Given what is at stake, it is hardly surprising that the adoption of individual pieces of EU law often involves tortuous negotiations lasting many years, as Member States closely weigh the benefits they and their domestic constituents will receive and the costs they will incur. What is surprising, however, is that we know so little about a question that would seem to go to the very heart of how the EU works: whether the content of EU legislation tends to reflect the preferences of some states more than others. Much has been written over the years about whether EU legislation reflects the preferences of the European Parliament and Commission rather than the Council, but only a few studies have recognised the importance of systematically comparing national bargaining success rates for EU legislation within the Council (Bailer 2004, Selck and Kaeding 2004, Selck and Kuipers 2005, Arregui and Thomson 2009, Aksoy 2010, Thomson 2011).
This paper contributes to and extends this line of pioneering scholarship. It challenges some of the conceptual and methodological choices made in the existing work on national bargaining success and takes a fresh look at which states are relative winners and losers.1 I organise the analysis as follows. In the first section I construct two competing hypotheses about how the EU works. The first, and certainly the most widespread in EU scholarship, predicts that no state consistently achieves more of what it really wants than any other, whereas the second predicts that the large Member States consistently achieve much more of what they really want than the small. After a brief overview of the best available dataset, from the well-known EU Decides project, section two addresses conceptual and methodological issues associated with determining comparative national bargaining success on EU legislation and highlights the advantages of my approach over that of previous studies. I present a straightforward, salience-weighted function to gauge the level of success for each Member State, then discuss the appropriate statistical techniques.
Section three tests the hypotheses. Neither performs well. Contrary to the dominant “all states win equally” view, the results suggest that some states achieve significantly more of what they really want than others. Moreover, there is absolutely no indication that large states beat small ones. If anything, France, Germany and Italy do particularly badly, whereas Luxembourg, Ireland, Austria and the Nordic states do especially well.

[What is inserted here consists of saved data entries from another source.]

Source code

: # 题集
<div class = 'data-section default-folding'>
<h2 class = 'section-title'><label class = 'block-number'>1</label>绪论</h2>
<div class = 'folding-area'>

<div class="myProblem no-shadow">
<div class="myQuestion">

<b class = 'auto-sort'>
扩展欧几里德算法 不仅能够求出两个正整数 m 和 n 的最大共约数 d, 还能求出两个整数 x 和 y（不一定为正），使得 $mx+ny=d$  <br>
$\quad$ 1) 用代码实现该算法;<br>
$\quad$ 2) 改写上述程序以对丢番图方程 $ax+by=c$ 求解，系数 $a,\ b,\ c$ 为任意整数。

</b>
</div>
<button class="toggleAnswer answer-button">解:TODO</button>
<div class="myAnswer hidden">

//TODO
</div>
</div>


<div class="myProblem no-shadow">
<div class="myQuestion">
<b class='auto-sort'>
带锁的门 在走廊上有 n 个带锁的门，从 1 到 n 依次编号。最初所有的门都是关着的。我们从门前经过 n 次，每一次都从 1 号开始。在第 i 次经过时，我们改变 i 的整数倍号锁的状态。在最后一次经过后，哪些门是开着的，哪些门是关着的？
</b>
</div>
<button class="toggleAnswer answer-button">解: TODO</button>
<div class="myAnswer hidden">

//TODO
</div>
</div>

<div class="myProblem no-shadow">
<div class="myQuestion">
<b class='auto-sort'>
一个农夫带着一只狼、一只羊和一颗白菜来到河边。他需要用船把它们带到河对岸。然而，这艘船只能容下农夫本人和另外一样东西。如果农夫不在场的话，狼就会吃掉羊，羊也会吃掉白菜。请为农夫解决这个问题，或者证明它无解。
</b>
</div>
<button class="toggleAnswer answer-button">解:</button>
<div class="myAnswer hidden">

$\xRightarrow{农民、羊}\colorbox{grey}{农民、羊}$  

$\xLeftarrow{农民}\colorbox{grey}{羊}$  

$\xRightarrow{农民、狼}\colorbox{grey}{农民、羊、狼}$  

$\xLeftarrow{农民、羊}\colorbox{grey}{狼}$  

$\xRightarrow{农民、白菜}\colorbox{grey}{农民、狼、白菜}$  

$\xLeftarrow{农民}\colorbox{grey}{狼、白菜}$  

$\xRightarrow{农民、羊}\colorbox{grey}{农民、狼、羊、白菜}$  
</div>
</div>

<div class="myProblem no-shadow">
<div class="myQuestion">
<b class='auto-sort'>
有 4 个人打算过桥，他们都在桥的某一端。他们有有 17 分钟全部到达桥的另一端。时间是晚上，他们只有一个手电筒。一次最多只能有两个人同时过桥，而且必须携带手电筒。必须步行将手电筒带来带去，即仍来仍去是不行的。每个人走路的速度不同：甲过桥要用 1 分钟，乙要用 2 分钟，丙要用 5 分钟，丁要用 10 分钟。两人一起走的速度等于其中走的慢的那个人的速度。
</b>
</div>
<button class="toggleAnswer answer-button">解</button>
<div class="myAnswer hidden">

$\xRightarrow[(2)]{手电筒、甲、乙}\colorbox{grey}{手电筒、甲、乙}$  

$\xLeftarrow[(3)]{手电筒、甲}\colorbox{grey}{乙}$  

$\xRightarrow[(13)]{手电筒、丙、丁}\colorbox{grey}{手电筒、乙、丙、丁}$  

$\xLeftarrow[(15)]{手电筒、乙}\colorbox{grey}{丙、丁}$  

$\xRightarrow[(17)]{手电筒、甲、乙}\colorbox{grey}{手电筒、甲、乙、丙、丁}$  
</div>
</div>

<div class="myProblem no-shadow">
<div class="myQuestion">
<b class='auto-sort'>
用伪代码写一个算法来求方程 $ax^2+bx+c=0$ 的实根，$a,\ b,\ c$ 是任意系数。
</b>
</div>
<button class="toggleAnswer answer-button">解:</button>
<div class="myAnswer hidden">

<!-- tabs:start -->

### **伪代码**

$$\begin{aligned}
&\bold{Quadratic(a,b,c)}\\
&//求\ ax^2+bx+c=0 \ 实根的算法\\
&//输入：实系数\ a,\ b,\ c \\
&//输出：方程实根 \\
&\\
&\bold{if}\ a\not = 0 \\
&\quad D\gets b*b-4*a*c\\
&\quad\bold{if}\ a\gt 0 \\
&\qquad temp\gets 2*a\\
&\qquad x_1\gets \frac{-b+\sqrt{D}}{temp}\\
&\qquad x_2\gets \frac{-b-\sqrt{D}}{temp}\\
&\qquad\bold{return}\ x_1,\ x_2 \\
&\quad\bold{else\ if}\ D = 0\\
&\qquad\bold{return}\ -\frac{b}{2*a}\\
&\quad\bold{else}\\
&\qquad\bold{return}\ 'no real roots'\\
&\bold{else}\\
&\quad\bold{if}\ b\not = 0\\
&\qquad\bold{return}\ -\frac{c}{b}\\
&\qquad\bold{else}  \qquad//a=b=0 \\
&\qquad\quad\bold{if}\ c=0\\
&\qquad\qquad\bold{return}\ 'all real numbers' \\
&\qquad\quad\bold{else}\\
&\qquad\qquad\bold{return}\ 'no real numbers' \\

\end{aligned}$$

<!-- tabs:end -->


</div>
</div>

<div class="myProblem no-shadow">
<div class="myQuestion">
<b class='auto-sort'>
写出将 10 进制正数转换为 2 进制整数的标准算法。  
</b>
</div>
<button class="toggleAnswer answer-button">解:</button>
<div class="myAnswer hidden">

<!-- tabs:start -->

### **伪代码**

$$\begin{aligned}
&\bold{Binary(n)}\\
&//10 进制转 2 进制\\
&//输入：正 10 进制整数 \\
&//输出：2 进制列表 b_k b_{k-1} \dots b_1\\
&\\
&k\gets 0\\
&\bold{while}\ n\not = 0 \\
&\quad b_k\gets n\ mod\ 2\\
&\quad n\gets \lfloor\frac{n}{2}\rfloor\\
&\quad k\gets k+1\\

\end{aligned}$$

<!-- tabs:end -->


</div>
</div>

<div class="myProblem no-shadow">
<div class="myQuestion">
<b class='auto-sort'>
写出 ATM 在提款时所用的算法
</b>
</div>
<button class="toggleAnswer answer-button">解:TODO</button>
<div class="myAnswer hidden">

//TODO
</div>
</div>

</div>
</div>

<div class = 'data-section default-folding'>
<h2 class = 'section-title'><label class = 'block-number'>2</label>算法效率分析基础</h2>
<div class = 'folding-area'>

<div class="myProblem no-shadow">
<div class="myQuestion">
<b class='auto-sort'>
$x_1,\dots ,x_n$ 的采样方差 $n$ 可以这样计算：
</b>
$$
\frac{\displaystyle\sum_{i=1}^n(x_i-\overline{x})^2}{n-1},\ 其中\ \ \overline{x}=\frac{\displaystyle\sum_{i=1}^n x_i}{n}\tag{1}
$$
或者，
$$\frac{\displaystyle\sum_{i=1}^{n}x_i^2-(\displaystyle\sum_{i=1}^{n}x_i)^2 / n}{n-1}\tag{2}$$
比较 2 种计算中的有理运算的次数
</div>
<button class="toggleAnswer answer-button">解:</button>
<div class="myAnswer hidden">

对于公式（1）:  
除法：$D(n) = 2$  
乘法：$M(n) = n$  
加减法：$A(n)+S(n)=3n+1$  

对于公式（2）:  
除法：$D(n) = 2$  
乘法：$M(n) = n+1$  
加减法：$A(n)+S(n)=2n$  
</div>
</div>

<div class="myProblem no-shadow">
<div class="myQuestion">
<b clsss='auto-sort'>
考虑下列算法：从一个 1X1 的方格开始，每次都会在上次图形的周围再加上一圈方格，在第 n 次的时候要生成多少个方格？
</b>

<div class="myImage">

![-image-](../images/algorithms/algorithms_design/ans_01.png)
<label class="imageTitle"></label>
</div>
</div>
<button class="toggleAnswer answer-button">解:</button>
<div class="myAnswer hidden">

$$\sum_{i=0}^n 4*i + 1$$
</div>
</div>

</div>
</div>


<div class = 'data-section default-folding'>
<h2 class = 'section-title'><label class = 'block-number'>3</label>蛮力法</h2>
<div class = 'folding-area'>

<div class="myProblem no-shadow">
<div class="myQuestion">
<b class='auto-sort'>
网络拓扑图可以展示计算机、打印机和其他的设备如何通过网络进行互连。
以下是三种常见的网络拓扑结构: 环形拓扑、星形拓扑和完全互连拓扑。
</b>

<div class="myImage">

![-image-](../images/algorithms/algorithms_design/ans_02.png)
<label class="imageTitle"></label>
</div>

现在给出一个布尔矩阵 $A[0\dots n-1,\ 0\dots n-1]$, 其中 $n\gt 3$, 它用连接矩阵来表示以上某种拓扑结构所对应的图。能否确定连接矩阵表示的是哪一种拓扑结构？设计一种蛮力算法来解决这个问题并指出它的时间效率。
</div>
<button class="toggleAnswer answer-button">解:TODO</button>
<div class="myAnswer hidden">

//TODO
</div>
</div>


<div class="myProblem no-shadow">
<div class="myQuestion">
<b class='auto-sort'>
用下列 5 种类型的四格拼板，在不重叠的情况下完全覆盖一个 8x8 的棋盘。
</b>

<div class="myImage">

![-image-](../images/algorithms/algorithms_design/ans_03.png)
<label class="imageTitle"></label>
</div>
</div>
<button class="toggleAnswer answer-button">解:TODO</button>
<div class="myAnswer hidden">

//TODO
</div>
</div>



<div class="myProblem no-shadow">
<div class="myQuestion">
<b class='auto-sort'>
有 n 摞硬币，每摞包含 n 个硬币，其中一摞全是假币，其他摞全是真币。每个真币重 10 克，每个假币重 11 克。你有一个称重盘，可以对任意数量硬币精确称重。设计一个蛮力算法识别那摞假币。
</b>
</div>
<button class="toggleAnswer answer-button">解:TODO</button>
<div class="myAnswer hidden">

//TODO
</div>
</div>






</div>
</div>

Demonstrating that the EU does not work as most people think is the paper’s main contribution, and this important negative result serves the valuable function of setting the stage for further enquiry along two lines. Firstly, what is the theoretical explanation for the surprising empirical results? Secondly, from a normative perspective, does it really matter? To develop conclusive answers to either question far exceeds the scope of this paper, but section four makes a start. A regression analysis of the DEU data indicates that previously identified factors, such as the location of a country’s preferences and the number of issues they care strongly about, help explain at least some of the results. They certainly don’t explain the relatively high salience-weighted losses of Germany, and especially France, but they might account for Italy’s poor showing. I also consider, and ultimately reject, the possibility that the EU works through a highly developed form of linkage, in which small Member States’ disproportionate bargaining success on daily legislation is compensation for the relative disadvantages they experience in other areas of EU activity such as budgetary transfers or Economic and Monetary Union (EMU). Before concluding, I discuss the potential implications of differential national bargaining success for the legitimacy of the integration process.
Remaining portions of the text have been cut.